◆ **Task directions**
Across the entries below, how many lines contain the word "servono"? Give the number alone.

__________________________________________________

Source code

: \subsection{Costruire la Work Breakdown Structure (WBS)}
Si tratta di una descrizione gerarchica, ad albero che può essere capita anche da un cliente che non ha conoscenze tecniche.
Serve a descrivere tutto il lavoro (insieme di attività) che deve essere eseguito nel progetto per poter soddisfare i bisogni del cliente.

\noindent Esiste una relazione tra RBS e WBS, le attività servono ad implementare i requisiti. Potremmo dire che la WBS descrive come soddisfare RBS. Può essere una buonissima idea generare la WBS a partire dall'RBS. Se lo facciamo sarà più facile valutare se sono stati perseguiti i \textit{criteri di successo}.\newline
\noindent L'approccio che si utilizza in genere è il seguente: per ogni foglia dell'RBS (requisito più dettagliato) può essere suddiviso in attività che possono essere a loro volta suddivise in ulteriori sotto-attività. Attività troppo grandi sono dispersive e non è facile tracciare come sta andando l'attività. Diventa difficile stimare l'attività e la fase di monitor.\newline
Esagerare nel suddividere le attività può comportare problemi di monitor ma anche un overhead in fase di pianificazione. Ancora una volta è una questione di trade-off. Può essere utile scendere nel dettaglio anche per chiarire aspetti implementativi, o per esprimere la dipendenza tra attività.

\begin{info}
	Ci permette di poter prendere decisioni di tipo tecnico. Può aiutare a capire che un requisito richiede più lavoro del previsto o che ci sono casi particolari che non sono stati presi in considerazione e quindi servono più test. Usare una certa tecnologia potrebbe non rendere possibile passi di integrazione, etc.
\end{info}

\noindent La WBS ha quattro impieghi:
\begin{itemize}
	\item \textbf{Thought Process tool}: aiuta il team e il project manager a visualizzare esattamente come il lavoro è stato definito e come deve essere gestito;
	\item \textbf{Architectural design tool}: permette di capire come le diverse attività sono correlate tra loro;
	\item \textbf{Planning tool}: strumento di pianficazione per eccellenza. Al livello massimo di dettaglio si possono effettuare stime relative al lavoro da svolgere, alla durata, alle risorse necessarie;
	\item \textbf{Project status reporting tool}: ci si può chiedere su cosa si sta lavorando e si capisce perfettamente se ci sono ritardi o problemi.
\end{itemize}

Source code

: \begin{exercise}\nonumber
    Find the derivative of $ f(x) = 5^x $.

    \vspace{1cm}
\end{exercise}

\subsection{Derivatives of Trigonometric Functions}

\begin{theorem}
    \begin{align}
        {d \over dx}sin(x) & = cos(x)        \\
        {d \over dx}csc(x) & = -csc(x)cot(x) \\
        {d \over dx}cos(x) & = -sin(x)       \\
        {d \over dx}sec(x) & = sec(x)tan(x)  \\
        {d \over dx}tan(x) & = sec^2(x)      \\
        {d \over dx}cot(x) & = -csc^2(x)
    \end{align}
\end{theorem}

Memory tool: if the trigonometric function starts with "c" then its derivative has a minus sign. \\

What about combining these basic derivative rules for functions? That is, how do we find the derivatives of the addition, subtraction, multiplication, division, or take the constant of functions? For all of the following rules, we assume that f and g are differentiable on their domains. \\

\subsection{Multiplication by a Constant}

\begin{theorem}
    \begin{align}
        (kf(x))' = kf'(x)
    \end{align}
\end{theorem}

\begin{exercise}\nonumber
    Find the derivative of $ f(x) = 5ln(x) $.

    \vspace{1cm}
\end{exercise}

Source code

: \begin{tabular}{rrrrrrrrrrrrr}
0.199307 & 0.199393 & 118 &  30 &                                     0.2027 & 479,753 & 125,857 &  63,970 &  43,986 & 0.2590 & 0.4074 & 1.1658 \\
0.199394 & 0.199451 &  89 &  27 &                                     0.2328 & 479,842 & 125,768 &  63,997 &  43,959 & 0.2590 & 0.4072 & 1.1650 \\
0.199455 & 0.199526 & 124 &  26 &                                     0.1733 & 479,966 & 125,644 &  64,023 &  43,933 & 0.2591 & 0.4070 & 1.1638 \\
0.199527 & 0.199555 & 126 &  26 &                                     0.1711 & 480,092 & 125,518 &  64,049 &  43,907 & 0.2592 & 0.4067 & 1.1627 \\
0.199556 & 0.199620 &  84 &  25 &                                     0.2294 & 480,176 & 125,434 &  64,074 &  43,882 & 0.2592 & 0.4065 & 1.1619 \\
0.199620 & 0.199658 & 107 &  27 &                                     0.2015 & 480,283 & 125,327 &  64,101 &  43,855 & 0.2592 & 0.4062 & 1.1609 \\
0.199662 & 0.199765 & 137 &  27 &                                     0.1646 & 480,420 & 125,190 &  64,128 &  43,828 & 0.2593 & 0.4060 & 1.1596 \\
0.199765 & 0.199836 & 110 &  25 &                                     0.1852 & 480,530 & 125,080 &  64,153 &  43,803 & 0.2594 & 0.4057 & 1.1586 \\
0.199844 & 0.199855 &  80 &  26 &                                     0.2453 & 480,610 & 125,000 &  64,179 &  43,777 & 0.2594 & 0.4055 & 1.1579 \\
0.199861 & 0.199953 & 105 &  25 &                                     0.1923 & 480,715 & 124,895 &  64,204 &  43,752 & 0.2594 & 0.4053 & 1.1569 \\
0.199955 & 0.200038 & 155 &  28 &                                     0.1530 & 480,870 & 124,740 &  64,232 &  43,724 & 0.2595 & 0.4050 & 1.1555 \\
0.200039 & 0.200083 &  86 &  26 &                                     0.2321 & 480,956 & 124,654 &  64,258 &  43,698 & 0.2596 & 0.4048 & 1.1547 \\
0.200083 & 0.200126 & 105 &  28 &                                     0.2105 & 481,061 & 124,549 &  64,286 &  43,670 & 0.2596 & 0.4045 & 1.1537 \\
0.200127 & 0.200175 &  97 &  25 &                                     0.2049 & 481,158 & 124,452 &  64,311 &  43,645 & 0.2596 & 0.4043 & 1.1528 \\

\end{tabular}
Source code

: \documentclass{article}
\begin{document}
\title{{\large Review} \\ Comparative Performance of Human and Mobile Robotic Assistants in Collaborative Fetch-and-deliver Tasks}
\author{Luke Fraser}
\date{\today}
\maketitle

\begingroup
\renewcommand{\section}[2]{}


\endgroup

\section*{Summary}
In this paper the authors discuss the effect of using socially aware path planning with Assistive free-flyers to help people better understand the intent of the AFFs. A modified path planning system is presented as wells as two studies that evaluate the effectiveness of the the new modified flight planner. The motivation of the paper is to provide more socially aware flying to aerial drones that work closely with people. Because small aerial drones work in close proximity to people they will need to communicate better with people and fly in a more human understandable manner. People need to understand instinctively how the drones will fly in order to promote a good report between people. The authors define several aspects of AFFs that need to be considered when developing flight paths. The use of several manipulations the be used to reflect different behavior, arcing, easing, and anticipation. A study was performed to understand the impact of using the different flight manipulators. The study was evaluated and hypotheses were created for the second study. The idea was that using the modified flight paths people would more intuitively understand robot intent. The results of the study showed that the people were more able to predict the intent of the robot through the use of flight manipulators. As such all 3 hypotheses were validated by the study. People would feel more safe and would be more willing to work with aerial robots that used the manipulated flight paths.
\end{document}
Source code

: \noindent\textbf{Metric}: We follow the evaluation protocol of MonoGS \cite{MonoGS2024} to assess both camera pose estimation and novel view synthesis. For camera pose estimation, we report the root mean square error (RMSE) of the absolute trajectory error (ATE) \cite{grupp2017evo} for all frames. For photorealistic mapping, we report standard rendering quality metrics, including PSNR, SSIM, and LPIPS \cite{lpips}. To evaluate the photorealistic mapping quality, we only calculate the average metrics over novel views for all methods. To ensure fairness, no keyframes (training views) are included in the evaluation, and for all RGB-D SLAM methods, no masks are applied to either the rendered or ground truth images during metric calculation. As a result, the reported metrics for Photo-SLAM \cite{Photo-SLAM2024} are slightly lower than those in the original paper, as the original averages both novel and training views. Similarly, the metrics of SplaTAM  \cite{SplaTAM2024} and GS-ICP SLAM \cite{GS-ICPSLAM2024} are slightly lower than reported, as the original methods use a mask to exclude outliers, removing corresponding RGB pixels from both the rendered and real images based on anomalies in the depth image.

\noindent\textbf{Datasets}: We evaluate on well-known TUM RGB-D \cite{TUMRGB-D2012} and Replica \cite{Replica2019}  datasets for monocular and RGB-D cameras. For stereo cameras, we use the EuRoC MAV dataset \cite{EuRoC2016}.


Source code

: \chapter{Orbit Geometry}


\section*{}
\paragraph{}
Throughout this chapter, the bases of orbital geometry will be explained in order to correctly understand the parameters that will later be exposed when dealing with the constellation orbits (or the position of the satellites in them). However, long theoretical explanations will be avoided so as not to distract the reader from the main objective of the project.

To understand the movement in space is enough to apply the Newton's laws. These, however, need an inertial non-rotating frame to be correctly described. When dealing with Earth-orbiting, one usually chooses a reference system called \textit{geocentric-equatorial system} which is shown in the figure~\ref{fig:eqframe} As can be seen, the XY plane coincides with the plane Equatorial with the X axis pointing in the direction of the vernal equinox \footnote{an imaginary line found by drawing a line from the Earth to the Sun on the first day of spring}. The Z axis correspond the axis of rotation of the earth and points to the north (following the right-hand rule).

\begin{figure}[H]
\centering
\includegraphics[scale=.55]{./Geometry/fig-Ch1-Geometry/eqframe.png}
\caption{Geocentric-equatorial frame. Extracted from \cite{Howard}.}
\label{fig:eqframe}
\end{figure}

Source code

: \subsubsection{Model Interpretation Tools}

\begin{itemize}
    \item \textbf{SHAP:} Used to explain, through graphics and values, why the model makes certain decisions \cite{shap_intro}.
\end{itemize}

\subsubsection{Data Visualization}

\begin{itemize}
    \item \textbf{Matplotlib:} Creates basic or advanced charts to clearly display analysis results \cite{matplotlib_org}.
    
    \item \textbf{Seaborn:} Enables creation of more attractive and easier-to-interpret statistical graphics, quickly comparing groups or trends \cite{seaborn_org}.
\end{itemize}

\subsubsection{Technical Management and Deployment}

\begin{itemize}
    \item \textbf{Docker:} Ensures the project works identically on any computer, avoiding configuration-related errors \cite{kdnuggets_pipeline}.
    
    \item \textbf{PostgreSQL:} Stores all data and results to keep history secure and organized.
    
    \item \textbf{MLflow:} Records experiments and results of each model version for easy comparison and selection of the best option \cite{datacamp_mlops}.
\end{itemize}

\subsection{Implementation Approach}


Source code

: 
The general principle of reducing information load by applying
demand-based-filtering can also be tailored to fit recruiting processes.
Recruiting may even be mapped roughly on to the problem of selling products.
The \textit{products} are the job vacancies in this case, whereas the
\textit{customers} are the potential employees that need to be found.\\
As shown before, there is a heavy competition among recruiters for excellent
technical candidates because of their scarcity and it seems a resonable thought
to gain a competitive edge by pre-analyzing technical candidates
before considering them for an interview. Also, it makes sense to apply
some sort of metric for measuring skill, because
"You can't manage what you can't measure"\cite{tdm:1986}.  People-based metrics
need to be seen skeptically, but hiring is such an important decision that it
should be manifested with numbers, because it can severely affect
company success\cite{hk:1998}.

__________________________________________________

◆ **Reply to the exercise**
2